24 Ağustos 2009 Pazartesi

kameramı? hani nerde 8-)


inanmıyorum! bu adamın kameranın yerini bildiğine inanmıyorum, yani en azından eğer kamera yokmuş gibi davranıp programını o şekilde sürdürüyosa beni rol yapabilme yeteneği konusunda etkiledi nihat hatipoğlu ! beni etkilediği tek konu da bu zaten. bu insan yere bakarak insanları ağlatıyor! en somut örneğide annem :D yahu kadın! adam, Hz. Muhammed dediği an hüngür hüngür ağlamanın mantığı nedir??
kandil gecesinde elimde olan bi kaç kanaldan (star tv, flash tv, stv vb.) bişiler izlemeye çalışırken nihat abi çıktı geldi karşımıza! ve televizyonu başı açık izleyen annem birden başörtüsünü taktı. noluyoz lan havasına girdim doğal olarak! hakikaten noluyoz lan? tam bir anne davranışı ama hakkını vermek lazım :D neyse oturdum bende izlemeye başladım. yatar pozisyondayken oturma pozisyonuna geçtim!! birden öyle yapmam gerektiğini hissettim sebebini bilmiorm. bu da annenin yanında kalmıs, anneyi taklit eden çocuk davranışı işte... nihat abimiz başladı anlatmaya, bi süre dinledikten sonra farkettim. gerçekten kesinlikle kameraya bakmıyodu, bir an gerçekten kör olduğunu falan düşündüm adam çünkü ya kameranın yerini bilmiodu, ya kördü, ya da yere bakarak insanları etkilediğini düşünüyodu! (ben kameranın yerini bilmediğini savunuyorum kendimi sinirlendirmemek için ) tamam böyle düşünmesi doal, insanları etkilediği zaten ortada olan bir gerçek. sad but true ne dielim... etkilenme olayını biraz irdelersek karşımıza insanların mübarek ay, günlerde saçma bi duygusal patlama yaşamaları çıkar sanırım. sebepleri coca cola reklamında sıcak pide alıp eve getiren çocuktan, televizyonda artan demicem çünkü neredeyse başka birşey verilmiyo; dini programlara kadar uzanabilir. sonra din kullanılıyo diyincede Allaha ortak koşma, günaha giriyosun diyolar. ulan madem dinin kullanıldığını kabul etmiyosunuz bana neden iftar açma adına reklamı yapılan yiyecekler arasında danone danette'nin olduğunu mantıklı bi şekilde açıklayın!
neyse sinirlendim yine... konudan sapmak istemiorm uzadıkça uzar çünkü. anlatmak istedigim bu adama kameranın gösterilmesi gerektiğiydi. çünkü insanlara lan adam rol yapıyo yere bakıp sizi etkilediğini düşünüo ki etkiliyoda çoğunuzu desem, hade lan ordan hoşaf diyip FIHı basarsınız. o yüzden kamerayı gösterin diyorum, kameraya baksında bende yere bakıp insanları etkilediğini unutayım, unutabilrsem tabi!

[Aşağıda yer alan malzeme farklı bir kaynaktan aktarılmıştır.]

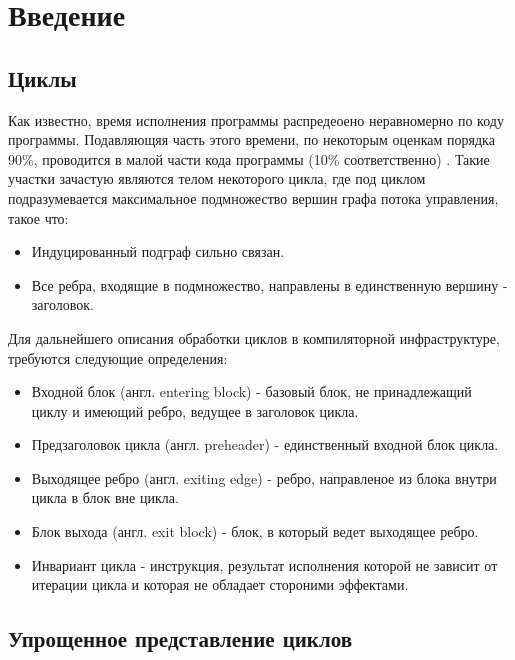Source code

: \chapter{Введение}
\label{sec:Chapter0} 

\section{Циклы}

Как известно, время исполнения программы распредеоено неравномерно по коду программы.
Подавляющяя часть этого времени, по некоторым оценкам порядка 90\%, проводится в малой части кода программы (10\% соответственно) \cite{Aho_Ullman_focs}.
Такие участки зачастую являются телом некоторого цикла, где под циклом подразумевается максимальное подмножество вершин графа потока управления, такое что:
\begin{itemize}
    \item Индуцированный подграф сильно связан.
    \item Все ребра, входящие в подмножество, направлены в единственную вершину - заголовок.
\end{itemize}

Для дальнейшего описания обработки циклов в компиляторной инфраструктуре, требуются следующие определения:
\begin{itemize}
    \item Входной блок (англ. entering block) - базовый блок, не принадлежащий циклу и имеющий ребро, ведущее в заголовок цикла.
    \item Предзаголовок цикла (англ. preheader) - единственный входной блок цикла.
    \item Выходящее ребро (англ. exiting edge) - ребро, направленое из блока внутри цикла в блок вне цикла.
    \item Блок выхода (англ. exit block) - блок, в который ведет выходящее ребро.
    \item Инвариант цикла - инструкция, результат исполнения которой не зависит от итерации цикла и которая не обладает стороними эффектами.
\end{itemize}

\section{Упрощенное представление циклов}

(bu ara berzah alemi zeytinburnundamı lan?)

hebele hübele andır dı siii




bu kadarı abartı ama artık ya! herşeyin bokunu çıkarmada üstüne olmayan milletimiz yine saçmaladı ve işte bunu yarattı! ve bu sahibinden comda kelepir sünger bob tişörtleri adı altında satılıyor!! yaw madem çakma bişiler yapacaksın bari sarı yapsaydın be arkadaş! ama tabi bununla kalmıyor!! sünger boblu tişörtler sadece gençlere yönelik deil! veletler içinde bol bol mevcut, sırf bu salak tişörtler yüzünden kendi aldıgım tişörtleri giyemez oldm, geçenlerde lisa simpson tişörtü de gördüm, yavaş yavaş simpsona giriş yapıyorlar. inşallah south parka el atmazlar :( ulan ayıp be ya! madem yapacaksın bari bi boka benzesin!! bi boka benzese zaten kimse almaz sende satamazsın bizde mutlu oluruz :D ! ama böyle çakma ötesi şeyler üretildiği sürece bok gibi para kazanacaklarını bilio adamlar, nabza göre şerbet olayı işte... bi insan düşünün. kral tvde ismail ykyı dinlio reklama girince kanalları gezio, cnbc-e'ye gelio sağda solda rakamlar olmadığı, borsadan konusulmadığı nadir zamanlardan birine rastlıyo bu arkadaş!! sarı birşeyle karşılaşıyo, 'bu ne hele??' dio hatta şöyle dio ''Bu NhE HeLe . ! ! ;) ''sonrada o efsane müziği duyuyo 'who lives in a pineapple under the sea? sponge bob square pants.. '' die devam edio. sonra gidio bunu söylemeye çalışıyo bi de. hebele hübele andır du siii sıpaç pap süker pent die. daha sonra arkadaşlarıyla halk pazarına gidio, bi bakıyo sabah gördüğü sarı şey!! ama sarı deil ! bu bi sorunmu peki? kesinlikle hayır. hatta daha iyi onun için çünkü önceden sarı olanı, 'kendince' ilginç olan insanlarda görmüştü ve deliler gibi küfür etmişti! 'BU NE HAMMUNNNİ TOP GİBİ HELE HELE' falan demişti. o zamandan kalma bi soğukluk vardı zaten sarıya karşı... kırmızıya atlıyor direk ve 5 liraya alıp eve gidiyo. o artık bi sünger bob fanı, tişörtü bile var!!!
ülkede böyle hödük bolken çakma mallar deli gibi para kazandırır. ha konuya objektif yaklasmak lazım bi de şu var. yani bu şekilde düşünceleri olmayıp da parası olmayanların alması da var. yadırgamıyorum fakat emin olun ben 1 tane doru düzgün sünger bob tişörtü alamayacaksam gidip kırmızı renkli bi tanesini almazdım, giymemek daha mantıklı gelirdi.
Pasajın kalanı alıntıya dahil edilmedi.